Facebook (NASDAQ:FB) stock has exploded in the past two years, up about 150%. Its market capitalization has swelled to an impressive $265 billion. This success has brought a lot of attention to its founder and CEO Mark Zuckerberg. Given Facebook's forward-looking valuation and its speculative acquisitions of Oculus and WhatsApp, investors want to understand the mind of the man in charge. Will Zuckerberg truly be able to live up to hyped expectations?
To get a glimpse of some of Zuckerberg's ideas about what's driving Facebook and where the company is headed, here are three quotes from the CEO, taken from the company's most recent earnings call.
Video is a winning medium
With Facebook stock priced for revenue to continue to grow rapidly for years, investors want to know the company still has meaningful catalysts for advertising revenue growth. Probably the most critical driver for Facebook's advertising growth at the moment is video.
"Video continues to be some of the richest and most engaging content for people and publishers. And since the start of the year, Pages are also sharing more than 4% more videos," Zuckeberg said during the call.
He went on to explain that Facebook continues to invest in video as a driver for its business.

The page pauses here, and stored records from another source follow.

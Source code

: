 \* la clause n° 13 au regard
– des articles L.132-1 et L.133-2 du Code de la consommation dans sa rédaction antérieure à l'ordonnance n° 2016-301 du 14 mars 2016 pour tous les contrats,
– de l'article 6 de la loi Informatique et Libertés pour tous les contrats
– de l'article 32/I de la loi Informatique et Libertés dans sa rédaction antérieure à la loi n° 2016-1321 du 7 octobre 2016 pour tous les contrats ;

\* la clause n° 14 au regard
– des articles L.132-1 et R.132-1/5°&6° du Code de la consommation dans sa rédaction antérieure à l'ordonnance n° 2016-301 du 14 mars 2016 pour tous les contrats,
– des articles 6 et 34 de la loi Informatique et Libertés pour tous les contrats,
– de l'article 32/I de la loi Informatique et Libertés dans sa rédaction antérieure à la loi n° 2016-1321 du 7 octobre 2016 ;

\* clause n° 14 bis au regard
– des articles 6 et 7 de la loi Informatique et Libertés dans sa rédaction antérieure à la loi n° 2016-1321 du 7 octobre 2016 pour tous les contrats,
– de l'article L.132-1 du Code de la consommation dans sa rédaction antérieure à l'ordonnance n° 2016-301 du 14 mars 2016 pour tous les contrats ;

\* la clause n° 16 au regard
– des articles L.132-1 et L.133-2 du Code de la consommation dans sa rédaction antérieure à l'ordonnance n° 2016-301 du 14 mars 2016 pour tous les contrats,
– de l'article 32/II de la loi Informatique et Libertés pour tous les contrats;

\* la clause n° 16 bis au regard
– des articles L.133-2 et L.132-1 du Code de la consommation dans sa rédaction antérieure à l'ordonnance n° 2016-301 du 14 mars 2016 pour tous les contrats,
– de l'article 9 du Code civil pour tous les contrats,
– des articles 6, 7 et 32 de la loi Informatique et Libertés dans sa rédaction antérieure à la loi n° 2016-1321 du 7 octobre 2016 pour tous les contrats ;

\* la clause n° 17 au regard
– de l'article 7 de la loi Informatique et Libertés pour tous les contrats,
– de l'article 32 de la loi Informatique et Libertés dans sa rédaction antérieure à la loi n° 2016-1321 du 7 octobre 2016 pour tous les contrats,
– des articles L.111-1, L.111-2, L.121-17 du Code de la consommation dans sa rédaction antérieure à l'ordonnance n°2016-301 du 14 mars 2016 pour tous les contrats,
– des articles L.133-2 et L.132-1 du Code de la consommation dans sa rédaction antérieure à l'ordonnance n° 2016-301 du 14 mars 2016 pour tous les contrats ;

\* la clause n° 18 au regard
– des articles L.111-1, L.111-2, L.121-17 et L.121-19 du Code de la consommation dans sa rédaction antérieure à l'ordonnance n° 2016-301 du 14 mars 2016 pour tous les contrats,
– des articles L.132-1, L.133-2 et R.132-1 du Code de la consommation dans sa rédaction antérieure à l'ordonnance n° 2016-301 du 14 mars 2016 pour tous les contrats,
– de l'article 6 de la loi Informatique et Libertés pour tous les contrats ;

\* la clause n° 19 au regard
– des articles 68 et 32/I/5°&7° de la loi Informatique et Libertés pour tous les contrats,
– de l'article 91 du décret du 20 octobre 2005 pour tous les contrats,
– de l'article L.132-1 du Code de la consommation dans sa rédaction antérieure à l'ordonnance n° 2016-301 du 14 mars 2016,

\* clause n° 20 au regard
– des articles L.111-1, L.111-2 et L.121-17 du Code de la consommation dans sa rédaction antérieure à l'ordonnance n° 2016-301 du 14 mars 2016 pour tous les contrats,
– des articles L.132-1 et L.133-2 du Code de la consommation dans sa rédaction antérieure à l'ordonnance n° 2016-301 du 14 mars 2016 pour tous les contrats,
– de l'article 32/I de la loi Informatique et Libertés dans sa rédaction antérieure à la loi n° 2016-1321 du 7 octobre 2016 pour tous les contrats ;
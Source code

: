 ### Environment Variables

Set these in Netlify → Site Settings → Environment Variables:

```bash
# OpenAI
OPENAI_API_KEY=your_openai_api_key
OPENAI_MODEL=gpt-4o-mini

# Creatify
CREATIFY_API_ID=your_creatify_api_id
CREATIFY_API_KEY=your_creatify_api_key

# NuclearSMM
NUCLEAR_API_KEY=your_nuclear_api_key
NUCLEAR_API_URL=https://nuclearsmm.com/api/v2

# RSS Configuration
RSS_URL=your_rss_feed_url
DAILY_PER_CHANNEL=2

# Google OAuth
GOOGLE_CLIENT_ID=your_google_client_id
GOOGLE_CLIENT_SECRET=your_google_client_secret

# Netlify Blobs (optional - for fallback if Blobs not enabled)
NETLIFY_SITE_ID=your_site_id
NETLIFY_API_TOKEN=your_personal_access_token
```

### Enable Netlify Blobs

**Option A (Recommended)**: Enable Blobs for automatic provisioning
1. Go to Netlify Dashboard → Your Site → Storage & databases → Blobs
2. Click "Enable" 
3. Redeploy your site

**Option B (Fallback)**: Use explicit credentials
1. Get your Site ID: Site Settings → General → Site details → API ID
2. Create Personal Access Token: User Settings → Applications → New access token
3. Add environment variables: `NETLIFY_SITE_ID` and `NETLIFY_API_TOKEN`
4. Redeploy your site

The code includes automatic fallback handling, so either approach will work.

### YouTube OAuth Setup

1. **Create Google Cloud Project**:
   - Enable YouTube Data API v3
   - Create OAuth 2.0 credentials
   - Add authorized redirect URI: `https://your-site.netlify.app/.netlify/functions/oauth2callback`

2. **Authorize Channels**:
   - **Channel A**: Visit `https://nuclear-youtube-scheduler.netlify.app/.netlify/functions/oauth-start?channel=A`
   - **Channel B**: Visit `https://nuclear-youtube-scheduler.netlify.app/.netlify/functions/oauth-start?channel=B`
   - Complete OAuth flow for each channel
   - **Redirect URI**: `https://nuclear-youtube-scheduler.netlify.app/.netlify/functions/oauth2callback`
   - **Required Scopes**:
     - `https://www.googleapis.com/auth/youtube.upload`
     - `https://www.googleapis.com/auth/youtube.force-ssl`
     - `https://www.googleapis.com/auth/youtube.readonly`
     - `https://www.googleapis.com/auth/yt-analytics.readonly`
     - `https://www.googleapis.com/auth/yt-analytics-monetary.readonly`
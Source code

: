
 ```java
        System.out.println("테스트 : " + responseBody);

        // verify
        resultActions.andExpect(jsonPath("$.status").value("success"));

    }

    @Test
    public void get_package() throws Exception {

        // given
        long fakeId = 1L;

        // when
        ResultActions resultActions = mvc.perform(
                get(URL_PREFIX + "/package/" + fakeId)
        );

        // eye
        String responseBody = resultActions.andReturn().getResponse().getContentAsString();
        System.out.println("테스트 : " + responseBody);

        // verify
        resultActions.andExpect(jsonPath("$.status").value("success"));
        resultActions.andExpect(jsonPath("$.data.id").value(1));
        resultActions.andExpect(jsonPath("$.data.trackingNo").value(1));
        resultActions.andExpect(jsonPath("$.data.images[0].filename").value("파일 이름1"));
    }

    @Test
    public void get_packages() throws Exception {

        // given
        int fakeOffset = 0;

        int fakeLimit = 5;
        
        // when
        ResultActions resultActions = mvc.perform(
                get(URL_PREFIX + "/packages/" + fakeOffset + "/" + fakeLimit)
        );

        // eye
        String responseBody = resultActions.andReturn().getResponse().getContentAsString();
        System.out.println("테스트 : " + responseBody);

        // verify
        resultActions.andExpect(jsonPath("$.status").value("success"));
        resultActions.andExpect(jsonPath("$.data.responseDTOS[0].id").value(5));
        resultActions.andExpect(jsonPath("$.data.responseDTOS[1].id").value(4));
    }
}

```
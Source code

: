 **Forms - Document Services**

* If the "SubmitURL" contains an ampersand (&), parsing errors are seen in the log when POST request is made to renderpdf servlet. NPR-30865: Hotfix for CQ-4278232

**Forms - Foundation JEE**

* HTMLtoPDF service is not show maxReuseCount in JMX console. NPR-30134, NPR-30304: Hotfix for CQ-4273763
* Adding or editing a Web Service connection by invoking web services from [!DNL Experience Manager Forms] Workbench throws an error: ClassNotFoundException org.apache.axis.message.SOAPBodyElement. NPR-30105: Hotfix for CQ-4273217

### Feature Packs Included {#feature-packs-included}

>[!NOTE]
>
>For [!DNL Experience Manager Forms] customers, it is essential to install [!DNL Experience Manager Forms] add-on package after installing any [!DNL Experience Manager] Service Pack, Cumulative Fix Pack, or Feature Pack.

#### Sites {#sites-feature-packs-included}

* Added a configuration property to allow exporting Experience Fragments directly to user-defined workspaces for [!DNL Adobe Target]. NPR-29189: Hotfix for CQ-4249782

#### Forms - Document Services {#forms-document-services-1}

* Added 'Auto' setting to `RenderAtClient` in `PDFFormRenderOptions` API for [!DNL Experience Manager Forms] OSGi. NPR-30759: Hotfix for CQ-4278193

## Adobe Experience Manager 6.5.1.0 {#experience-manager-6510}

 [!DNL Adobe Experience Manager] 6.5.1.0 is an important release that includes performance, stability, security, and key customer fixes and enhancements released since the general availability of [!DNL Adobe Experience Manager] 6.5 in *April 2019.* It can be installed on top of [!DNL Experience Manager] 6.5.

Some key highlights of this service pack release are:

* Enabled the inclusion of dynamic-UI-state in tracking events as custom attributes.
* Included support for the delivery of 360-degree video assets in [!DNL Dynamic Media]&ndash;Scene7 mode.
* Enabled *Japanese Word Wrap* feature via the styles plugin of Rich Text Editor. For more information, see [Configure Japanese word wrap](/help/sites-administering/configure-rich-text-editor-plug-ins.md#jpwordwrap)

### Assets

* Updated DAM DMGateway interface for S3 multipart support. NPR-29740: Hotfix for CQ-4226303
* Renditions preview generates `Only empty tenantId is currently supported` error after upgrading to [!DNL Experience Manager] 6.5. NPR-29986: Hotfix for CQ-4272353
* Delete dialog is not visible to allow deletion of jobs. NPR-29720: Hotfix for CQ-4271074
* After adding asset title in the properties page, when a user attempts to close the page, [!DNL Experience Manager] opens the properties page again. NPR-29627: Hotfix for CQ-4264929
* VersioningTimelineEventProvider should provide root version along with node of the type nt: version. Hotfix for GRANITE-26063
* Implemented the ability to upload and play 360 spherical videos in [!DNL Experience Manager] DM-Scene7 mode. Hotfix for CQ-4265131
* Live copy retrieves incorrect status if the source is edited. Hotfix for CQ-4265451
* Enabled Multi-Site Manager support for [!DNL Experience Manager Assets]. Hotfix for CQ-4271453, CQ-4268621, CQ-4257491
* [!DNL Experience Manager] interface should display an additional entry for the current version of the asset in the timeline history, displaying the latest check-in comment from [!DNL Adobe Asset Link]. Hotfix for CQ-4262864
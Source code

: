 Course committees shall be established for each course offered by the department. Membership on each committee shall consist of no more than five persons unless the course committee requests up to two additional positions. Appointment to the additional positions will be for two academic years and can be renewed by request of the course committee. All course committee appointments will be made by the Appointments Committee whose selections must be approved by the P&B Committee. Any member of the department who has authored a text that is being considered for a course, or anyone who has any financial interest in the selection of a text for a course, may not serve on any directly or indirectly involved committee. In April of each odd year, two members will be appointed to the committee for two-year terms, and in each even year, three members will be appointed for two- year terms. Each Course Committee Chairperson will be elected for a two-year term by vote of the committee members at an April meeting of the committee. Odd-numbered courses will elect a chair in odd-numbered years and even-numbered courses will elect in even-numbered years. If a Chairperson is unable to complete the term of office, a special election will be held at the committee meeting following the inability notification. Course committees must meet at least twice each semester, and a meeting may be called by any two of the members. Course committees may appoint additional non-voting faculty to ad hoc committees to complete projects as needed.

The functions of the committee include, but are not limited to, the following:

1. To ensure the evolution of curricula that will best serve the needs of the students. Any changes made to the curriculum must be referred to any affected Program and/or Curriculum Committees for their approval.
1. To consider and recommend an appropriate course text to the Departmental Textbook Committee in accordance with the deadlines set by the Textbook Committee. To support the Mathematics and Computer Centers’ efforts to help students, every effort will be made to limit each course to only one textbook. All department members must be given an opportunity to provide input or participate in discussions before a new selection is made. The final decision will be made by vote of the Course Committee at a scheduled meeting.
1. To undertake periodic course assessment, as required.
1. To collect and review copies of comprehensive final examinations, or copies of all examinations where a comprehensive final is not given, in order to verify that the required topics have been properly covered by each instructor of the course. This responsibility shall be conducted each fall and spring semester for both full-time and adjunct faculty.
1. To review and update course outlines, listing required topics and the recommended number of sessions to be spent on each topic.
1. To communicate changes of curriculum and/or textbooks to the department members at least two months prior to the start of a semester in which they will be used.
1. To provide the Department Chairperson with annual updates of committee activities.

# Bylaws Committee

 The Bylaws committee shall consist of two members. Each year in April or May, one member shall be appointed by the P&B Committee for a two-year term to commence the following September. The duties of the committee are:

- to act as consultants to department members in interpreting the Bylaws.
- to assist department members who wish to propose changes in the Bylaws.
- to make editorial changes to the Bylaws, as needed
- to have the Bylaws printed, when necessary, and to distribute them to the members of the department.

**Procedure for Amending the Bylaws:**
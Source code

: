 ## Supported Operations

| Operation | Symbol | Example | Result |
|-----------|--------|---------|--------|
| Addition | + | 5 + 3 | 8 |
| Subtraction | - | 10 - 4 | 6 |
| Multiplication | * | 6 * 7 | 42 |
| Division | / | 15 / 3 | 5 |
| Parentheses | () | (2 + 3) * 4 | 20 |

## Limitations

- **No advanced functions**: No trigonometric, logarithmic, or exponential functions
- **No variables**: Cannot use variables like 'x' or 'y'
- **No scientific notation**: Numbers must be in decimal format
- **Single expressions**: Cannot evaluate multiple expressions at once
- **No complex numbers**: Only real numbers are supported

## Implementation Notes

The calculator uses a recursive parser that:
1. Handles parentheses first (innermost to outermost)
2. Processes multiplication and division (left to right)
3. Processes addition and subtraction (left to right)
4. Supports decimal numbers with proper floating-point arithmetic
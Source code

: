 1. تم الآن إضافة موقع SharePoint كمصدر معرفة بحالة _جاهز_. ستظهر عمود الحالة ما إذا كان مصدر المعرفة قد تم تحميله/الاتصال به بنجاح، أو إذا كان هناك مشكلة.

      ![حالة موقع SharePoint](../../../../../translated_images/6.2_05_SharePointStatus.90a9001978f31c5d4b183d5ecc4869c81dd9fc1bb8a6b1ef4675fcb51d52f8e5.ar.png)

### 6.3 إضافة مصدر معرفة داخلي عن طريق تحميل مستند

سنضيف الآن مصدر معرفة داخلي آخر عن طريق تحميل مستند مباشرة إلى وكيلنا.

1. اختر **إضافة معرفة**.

This quarter, we updated our news feed ranking to help people see more of the videos they care about, and also began testing new options for video monetization to help our partners build their businesses. We're excited about the potential for continued work here.
One of the reasons video ads have been such a significant catalyst for ad revenue at Facebook is because so many consumer-generated videos are shared and watched already. This makes video ads a natural part of the news feed experience.
Facebook's advertising revenue in Q2 was up 43% from the year-ago quarter. And Facebook management cites video as a key driver.
Virtual reality will be social
When Facebook announced it would acquire virtual reality company Oculus in 2014, many investors were scratching their heads. What does Facebook's mission of connecting the world have to do with virtual reality goggles, investors wondered?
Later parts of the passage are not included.